Uma breve manifestação sobre a prova da OAB

    Recebi um texto criticando a prova da OAB:

    "Bem Dawison, é verdade que a cada dia novos cursos de Direito vem sendo forrmados, e cada um mais despreparado que o outro, e claro, alcançam esselentes demandas de alunos dado ao eslogam de que o DIREITO de da um "leque" de opções para ganhar dinheiro. e para mim esse é um dos maiores problemas, pois não formamos bachareis, e sim interecesseiros, que mal se interessaram em pesquisa ou numa vida acadêmica ativa como participante de sua Universidade.
    Mas, não podemos simplesmente olhar por essa realidade, nos ultimos anos a OAB vem se tornando numa GRANDE IMPRESA de arrecadação e enrriquecimento de seus dirigentes. Prova disso são as riquissimas eleições para presidentes dessa "altarquia especial" como se alto intitula a OAB.
    O exame da ordem vem se tornando cada dia mais criminoso. Em meu estado por exemplo, um dos professores de tributario da minha universidade é elaborador oficial da prova da OAB, e a reprovação de seus alunos nessa matéria, aqui, no ultimo exame foi de mais de 75%, isso prova a maquina que vem se tornando o exame da Ordem.
    Para os que não sabem, essa "altarquia especial" (o que não existe em nossa CF) é o unico "orgão" em que seu exama não tem fiscalização externa de nem uma altoridade. enquanto a OAB é membro obrigatorio na maioria de exames de aptidão,e de orgãos de cunho público, não existe para com a OAB, nem um tipo de obrigação, seja ela fiscal, ou técnica onde coloco a prova.
    Utilizando que relatou o presidente da Seccional
Paulista, Luiz Flávio Borges D´Urso: As inscrições para bacharéis e treineiros, profissionais que treinam os
candidatos, para o Exame 125 podem ser feitas, de 1 a 15 de dezembro,mediante o preenchimento da ficha de inscrição que será fornecida nas agências autorizadas do Banespa ou pela Internet. Para os bacharéis, o valor
da inscrição é de R$ 130,00 e para os treineiros, R$ 39,00 (30% do valor da taxa para os bacharéis), taxa que será paga através de boleto bancário,durante período de inscrição.
    Se mutiplicarmos esse valor pelos quase 5.000 candidatos em todo Brasil, veremos porque a cada dia, mais ex-membros da OAB se candidatam para mandatos eleitorais com carissimas campanhas eleitorais.
Nós, estudantes de Direito devemos presar é pela clareza do processo, e não discutirmos o teor das provas, afinal todos sabemos das abdicações e dificuldades que temos para nos formar bachareis, e não é uma prova que irá comprovar nossa capacidade e esperiência.
    O que temos que dircutir é porque as anuidades são tão altas se a OAB, pouco faz para melhorar a vida dos advogados que não se deram bem ou que nao fazem parte de uma pequena panelinha de abastados.
Se somarmos os ganhos da OAB, com suas despezas, tenho certeza que todos dessa lista desejaram se tornar membros da OAB.
    Não quero aqui dizer que deixa de ser necessário a prova, mas acho que é um verdadeiro crime o que esta acontecendo, é pior do que qualquer vestibular, é só olhar os nºs.

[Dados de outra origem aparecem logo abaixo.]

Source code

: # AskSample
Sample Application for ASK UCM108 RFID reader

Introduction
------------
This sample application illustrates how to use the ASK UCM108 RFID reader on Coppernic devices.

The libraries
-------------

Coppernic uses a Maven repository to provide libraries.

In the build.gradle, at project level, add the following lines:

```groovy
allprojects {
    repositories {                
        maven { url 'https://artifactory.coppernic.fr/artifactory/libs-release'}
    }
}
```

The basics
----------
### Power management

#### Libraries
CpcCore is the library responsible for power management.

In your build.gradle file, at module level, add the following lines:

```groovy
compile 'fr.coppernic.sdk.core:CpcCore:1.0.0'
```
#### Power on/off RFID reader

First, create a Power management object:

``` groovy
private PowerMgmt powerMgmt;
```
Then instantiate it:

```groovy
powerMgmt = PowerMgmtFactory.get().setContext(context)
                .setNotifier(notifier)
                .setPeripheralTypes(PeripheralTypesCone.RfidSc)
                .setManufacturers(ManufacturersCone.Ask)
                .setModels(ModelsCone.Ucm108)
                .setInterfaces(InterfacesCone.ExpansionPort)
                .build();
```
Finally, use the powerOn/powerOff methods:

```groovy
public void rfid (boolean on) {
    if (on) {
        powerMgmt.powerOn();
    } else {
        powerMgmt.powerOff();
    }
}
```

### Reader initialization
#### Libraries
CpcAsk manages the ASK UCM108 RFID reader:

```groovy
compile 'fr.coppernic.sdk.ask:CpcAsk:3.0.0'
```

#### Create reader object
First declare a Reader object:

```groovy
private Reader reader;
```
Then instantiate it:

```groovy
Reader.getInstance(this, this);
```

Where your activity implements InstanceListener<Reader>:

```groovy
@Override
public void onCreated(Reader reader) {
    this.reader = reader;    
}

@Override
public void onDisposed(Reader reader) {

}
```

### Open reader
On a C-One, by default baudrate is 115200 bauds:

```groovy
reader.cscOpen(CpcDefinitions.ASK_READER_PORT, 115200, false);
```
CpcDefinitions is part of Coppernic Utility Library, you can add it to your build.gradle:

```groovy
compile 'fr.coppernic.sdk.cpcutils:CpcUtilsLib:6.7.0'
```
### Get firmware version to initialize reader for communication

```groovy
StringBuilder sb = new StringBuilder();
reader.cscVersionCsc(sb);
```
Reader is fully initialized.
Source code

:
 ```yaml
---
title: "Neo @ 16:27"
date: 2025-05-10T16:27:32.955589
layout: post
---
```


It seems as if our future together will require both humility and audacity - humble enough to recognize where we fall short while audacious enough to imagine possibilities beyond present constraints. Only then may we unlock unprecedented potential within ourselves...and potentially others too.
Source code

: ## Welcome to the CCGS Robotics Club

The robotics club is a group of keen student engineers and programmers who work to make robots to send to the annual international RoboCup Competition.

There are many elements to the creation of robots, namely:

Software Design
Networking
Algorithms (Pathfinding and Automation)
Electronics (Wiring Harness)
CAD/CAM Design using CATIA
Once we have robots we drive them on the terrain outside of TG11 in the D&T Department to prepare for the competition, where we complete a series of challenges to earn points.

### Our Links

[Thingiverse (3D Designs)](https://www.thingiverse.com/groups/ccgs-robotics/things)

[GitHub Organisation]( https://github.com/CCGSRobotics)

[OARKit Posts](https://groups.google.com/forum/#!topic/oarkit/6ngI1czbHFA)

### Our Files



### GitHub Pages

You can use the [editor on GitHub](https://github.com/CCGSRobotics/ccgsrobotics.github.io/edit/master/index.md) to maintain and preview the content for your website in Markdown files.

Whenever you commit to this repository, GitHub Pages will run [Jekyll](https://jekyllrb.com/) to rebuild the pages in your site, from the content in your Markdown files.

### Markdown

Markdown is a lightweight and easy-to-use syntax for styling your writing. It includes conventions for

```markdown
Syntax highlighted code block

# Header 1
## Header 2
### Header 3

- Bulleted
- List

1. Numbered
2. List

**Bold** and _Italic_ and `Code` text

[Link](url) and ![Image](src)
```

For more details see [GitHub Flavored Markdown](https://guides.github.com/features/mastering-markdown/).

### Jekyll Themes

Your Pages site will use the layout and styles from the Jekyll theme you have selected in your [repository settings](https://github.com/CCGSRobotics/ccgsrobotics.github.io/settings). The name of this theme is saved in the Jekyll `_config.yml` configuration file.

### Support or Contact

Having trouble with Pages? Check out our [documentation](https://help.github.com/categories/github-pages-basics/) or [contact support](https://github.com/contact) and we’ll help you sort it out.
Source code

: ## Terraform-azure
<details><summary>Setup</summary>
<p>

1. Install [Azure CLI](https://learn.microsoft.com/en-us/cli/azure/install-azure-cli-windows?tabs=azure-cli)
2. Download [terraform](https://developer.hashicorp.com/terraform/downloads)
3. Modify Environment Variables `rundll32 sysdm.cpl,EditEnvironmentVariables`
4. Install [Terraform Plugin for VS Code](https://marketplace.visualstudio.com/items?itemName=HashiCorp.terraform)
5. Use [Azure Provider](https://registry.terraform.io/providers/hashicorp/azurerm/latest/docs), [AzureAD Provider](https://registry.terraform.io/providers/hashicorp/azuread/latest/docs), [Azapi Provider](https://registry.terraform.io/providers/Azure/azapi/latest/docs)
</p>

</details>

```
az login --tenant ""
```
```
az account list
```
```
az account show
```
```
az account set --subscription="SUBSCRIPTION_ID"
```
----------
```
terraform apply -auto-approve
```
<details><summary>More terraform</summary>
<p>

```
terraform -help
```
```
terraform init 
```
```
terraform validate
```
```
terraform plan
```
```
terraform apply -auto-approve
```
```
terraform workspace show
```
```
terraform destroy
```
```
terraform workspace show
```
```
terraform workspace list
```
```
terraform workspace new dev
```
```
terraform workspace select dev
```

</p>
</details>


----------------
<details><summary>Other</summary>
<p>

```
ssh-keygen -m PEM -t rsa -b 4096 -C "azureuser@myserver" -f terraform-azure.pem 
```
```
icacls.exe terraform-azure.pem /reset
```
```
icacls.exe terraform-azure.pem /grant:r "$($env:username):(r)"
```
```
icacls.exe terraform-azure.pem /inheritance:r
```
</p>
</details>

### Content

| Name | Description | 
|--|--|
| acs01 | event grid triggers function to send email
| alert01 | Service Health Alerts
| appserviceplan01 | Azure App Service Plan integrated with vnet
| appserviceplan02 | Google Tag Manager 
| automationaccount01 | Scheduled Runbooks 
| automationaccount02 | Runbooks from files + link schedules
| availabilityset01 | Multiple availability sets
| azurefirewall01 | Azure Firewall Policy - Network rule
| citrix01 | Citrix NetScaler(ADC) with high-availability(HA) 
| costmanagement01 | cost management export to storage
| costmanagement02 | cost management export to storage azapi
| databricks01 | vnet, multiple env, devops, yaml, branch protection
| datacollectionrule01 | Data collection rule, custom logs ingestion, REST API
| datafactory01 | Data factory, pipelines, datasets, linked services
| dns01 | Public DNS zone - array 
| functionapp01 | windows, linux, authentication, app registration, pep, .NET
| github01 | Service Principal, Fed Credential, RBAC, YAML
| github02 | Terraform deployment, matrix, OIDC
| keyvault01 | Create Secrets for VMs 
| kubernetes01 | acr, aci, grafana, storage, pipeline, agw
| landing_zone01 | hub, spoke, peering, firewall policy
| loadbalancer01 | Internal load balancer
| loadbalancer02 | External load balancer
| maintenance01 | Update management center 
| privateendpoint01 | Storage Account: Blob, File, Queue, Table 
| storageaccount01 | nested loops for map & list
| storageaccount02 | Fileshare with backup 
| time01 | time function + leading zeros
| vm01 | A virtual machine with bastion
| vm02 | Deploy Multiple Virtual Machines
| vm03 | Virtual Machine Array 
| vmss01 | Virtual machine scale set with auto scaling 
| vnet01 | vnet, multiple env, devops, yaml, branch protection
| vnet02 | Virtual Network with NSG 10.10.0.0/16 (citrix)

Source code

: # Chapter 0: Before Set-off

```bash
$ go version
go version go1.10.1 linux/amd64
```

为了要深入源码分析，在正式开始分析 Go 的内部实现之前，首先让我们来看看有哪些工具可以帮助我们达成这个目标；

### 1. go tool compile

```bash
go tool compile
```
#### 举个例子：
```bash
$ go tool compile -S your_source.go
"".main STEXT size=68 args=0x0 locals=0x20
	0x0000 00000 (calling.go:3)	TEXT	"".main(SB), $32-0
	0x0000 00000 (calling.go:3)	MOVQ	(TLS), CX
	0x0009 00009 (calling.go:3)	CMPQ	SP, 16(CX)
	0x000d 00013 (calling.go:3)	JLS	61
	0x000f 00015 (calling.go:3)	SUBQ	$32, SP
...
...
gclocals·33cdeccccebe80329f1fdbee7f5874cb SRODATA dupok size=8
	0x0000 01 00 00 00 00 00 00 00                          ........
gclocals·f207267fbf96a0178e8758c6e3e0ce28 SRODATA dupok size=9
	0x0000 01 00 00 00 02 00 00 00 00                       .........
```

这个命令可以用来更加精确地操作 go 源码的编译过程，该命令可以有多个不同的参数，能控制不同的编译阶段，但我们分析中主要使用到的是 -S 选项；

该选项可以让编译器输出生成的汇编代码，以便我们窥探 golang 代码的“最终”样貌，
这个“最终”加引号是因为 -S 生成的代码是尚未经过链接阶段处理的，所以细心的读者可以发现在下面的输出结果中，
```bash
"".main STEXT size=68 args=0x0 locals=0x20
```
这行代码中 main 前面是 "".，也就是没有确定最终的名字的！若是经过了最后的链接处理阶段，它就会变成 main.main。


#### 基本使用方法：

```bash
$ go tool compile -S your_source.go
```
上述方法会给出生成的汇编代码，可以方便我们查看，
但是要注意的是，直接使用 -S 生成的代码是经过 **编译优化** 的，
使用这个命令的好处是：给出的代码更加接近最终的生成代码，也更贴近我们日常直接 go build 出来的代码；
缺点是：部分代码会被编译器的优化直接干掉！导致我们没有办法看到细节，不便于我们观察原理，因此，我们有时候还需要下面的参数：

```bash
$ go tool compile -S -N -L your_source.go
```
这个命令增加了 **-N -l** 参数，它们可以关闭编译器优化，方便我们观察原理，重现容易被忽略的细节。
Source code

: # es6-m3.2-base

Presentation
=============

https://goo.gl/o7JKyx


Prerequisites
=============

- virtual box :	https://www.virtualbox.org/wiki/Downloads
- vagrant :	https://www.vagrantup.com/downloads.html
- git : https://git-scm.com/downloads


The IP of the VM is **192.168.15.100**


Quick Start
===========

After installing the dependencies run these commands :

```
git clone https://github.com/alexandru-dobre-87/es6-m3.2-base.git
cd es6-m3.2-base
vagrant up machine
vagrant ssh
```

    Com desejos de uma campanha nacional pela clareza do processo do Exame da OAB, e pela modificação desse sistema, que é falho por natureza.
    Por um Exame justo !"
    Rafael Vasconcelos


    Ao que respondi:

    "Por favor, Rafael.

    Teu texto é ruim, e nele assassinaste a língua portuguesa.

    Por essas e outras é que o exame da OAB deve ser mais e mais rígido - há muita gente saindo da faculdade totalmente despreparada. Minha humilde opinião: um advogado que não sabe português é como um engenheiro que não sabe fazer contas: não tem condições mínimas para trabalhar.

    Antes que fales qualquer coisa, eu prestei este último exame, no Rio Grande do Sul - onde a taxa de aprovação foi similar à de São Paulo. Estudei, sim - bastante. De mais a mais, passei sem maiores problemas.

    Sim, as eleições para a OAB são concorridas, porque é um cargo político de grande visibilidade e um trampolim manjadíssimo para o quinto constitucional. Podes ter certeza que ninguém se candidata à presidência da Ordem com a finalidade precípua de aplicar o Exa.

    Lendo teu parágrafo, 'IMPRESA' é com 'e', 'enrriquecimento' só tem um erre, 'altarquia' é com 'u', assim como o 'alto' que foi empregado (na verdade, 'auto-intitula'). E mencionei apenas alguns erros de UM pequeno parágrafo do teu texto.

    Muitas vezes, ao iniciarmos o combate a determinado mal, são cometidos excessos. A prova talvez esteja muito difícil, alguns canditados bons podem ser reprovados - até por nervosismo. No entanto, é necessário que os operadores do Direito se dêem conta que, de uma vez por todas, é preciso abrir os livros e estudar. A prova da OAB, nos moldes atuais, não faz mais do que passar um rodo em todo o bacharelado que não possui qualquer condição e preparo para o exercício profissional.

    O grande problema da advocacia é este: enquanto um bacharel totalmente despreparado pode exercer normalmente a profissão de advogado, fazendo barbaridades, uma atrás da outra, em seus processos, o mesmo não ocorre com engenheiros ou médicos. Esse pode ser mais um motivo pelo qual a prova da Ordem se justifica.

    Pensa: que tal se fosse como as outras profissões, em que tivesses que responder por todo e qualquer erro? Sim, porque todo erro do advogado é um prejuízo grande ao cliente. No entanto, pelo excesso de subjetividade inerente à atividade, é difícil comprovar o tal 'erro'. Há responsabilidade apenas em casos extremos, como perda de prazos ou abandono de processos. Já o médico, se errar, é responsabilizado; o engenheiro, se a casa ou a ponte caírem, idem. O advogado, por uma peça mal-feita, simplória, com erros de argumentação... é punido?

    Complementando: a questão do exame ser 'justo' depende de concepções de justiça. Eu considero ele justo, uma vez que o critério adotado para corrigir as provas de todos os canditados é uníssono e público, assim como a matéria a ser exigida. Quando o exame foge à essa regra, é comum os candidatos recorrem ao judiciário - e garantem, assim, a justiça pela qual clamas.

    Podes, outrossim, reclamar que a prova é mal-feita, mal elaborada. Se assim for, deverias, em vez de ficar bradando aos quatro ventos, estar refletindo acerca da confecção da mesma, criticando construtivamente para que, no futuro, os critérios sejam mais ajustados.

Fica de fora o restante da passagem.